= John Sears (salt producer) =

Founder of the salt industry in Cape Cod, Massachusetts

John Sears (1744 – 1817) (colloquially known as Sleepy John Sears) was a salt producer in Massachusetts Bay Colony.

He was born in Yarmouth on the neck of Cape Cod and spent most of his life as a sea captain. He was known as Sleepy John because of his habit of falling asleep during the day.

In the years leading up to the Revolutionary War the colonists were concerned about the loss of salt imports from overseas which were vital for the preservation of meat and fish. The Continental Congress declared a bounty of one third of a dollar for each bushel (56 pounds weight) produced, but it was soon discovered that boiling down seawater to produce it was highly uneconomic.

John Sears adopted a different solution based on the evaporation of seawater in large wooden vats, which he constructed near his Cape Cod home in Dennis, Massachusetts. The process was inefficient and unrewarding at first, but he improved it by making the vats leakproof, providing moveable covers to keep out the rain and installing a salvaged bilge pump to draw water directly from the sea via leadlined wooden pipes. He profited considerably both from his production improvements and from the increase in the price of salt from 50 cents a bushel to $8 by the time the war finished in 1783. In 1785 he built a windmill to pump the water automatically from the sea.

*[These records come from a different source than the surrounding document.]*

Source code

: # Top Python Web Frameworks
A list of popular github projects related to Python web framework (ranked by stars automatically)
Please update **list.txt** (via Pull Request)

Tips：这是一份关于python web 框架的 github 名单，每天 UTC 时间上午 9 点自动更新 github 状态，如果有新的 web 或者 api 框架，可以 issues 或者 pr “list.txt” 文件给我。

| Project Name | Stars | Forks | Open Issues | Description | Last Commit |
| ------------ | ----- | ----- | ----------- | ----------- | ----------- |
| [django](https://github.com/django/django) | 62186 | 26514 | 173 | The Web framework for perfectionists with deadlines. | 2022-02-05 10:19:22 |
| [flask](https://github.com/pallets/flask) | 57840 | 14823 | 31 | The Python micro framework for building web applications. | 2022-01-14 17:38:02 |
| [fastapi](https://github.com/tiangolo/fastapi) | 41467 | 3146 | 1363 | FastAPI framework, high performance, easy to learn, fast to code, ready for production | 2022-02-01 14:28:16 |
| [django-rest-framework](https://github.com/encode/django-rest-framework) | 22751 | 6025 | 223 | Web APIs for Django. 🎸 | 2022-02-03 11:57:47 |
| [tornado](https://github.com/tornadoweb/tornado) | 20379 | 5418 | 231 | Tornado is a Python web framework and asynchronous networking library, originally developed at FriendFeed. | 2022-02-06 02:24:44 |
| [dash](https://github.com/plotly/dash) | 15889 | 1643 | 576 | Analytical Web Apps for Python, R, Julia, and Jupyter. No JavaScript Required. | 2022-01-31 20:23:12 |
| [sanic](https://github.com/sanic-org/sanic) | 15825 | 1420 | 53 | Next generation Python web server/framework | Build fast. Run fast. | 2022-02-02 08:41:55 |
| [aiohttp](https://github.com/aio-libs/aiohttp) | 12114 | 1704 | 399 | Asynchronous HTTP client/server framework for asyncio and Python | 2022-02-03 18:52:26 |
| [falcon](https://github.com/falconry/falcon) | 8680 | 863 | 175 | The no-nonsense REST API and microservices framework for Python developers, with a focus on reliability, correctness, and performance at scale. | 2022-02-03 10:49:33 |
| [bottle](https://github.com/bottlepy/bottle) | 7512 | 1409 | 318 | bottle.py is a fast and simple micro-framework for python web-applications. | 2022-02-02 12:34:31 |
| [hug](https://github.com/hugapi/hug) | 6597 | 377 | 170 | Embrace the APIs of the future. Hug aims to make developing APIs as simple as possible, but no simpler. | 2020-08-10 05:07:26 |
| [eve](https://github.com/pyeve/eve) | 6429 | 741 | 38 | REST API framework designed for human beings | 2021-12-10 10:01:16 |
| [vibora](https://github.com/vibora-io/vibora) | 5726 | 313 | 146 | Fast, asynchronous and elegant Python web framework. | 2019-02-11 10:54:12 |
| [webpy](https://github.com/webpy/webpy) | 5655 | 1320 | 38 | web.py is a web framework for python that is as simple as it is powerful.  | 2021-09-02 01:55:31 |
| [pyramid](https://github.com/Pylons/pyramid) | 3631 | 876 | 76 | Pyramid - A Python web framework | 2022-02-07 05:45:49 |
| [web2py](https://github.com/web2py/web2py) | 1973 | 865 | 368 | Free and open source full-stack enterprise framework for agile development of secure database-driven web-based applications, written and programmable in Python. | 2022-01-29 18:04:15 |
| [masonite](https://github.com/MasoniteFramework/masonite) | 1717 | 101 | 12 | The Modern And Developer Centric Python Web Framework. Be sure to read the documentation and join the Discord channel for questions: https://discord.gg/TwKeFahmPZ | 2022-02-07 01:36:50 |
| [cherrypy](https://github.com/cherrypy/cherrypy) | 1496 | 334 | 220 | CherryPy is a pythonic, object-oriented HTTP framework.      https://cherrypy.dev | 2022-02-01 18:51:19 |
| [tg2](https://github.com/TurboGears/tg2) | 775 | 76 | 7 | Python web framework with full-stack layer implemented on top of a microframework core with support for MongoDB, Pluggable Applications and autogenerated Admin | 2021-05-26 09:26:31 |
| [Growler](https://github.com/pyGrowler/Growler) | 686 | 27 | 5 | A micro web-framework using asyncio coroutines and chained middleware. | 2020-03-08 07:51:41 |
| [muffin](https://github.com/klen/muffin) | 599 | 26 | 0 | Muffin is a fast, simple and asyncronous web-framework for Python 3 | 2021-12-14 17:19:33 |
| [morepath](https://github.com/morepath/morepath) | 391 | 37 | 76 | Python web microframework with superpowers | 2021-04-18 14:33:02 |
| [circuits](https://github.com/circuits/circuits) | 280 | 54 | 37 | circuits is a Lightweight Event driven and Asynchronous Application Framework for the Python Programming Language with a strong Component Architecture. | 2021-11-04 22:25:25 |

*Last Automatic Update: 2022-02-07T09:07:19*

He died in 1817 a relatively rich man and was buried in nearby West Brewster. His epitaph is inscribed “John Sears, Inventor of the Salt Works, Aged 72 y’rs". He had married his wife Phebe Sears on 26 Dec 1771 in Yarmouth and had 9 children.

By the time of his death many other local people had followed him into vat based salt production and by 1837 there were in excess of 650 saltworks on Cape Cod alone, an industry that prospered until cheaper alternative sources became available in the 1800s. He is nowadays jointly commemorated, together with John Winthrop, Jnr, by the annual award from the Chemists' Club and Chemical Heritage Foundation of the Winthrop-Sears Medal, which recognizes entrepreneurial achievement in the chemical field.